*Exercise goal:* Look through the records and report how many lines include the word "疑難排解通知", with no other words.
* * *
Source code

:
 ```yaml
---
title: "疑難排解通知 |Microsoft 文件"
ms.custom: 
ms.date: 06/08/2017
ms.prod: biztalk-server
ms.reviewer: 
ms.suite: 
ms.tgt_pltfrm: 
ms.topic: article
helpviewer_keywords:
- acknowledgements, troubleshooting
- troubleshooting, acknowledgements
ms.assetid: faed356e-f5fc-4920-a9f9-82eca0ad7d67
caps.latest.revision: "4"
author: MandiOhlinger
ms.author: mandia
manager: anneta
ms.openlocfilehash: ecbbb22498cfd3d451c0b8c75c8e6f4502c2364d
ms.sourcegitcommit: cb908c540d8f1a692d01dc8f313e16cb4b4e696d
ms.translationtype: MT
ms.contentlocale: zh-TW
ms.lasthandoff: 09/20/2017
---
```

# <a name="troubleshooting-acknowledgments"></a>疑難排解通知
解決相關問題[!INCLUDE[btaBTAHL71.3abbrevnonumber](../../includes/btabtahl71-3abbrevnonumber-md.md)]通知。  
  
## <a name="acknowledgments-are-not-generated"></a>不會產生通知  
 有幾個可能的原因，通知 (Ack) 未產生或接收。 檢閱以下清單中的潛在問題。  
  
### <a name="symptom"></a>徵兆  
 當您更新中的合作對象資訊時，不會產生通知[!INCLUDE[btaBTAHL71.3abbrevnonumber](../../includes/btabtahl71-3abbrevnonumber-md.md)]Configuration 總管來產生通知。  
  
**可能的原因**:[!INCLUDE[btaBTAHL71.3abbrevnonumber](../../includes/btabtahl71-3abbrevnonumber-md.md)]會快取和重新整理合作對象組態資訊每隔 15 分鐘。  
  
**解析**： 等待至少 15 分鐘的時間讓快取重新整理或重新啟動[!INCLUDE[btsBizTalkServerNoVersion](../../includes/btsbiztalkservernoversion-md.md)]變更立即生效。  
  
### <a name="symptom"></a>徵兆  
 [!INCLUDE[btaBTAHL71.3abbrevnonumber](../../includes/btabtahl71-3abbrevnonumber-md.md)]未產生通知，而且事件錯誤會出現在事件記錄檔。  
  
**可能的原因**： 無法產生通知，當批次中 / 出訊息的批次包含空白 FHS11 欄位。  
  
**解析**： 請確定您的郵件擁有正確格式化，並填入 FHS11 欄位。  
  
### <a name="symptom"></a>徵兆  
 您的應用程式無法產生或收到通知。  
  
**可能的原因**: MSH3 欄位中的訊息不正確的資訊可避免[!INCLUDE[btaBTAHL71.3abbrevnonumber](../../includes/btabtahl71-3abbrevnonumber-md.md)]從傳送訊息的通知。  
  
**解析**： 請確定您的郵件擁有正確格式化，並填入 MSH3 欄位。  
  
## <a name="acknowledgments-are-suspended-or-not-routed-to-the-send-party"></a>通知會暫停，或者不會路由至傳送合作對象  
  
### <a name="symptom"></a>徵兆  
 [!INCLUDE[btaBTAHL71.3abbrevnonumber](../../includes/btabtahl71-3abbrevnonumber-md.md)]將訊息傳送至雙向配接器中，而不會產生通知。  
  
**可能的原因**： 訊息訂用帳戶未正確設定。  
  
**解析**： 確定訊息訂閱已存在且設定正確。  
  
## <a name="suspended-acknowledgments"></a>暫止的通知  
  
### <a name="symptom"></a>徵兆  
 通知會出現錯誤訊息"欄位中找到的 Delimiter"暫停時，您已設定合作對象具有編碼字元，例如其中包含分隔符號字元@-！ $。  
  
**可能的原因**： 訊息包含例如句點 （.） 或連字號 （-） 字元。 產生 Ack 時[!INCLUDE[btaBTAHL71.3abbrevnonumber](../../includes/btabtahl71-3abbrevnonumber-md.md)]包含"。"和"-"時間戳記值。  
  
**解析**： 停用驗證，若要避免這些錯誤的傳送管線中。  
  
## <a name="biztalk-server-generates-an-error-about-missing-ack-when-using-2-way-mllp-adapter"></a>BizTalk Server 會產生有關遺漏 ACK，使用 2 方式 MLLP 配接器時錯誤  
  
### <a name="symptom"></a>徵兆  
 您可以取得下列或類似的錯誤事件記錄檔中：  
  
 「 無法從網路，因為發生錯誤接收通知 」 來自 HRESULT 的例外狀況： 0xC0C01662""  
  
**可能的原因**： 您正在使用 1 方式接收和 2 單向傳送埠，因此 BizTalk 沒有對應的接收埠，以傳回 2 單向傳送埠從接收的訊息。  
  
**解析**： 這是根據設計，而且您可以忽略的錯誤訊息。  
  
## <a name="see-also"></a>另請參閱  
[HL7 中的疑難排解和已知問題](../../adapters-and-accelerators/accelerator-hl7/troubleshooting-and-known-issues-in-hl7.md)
* * *
*Finished task:* 2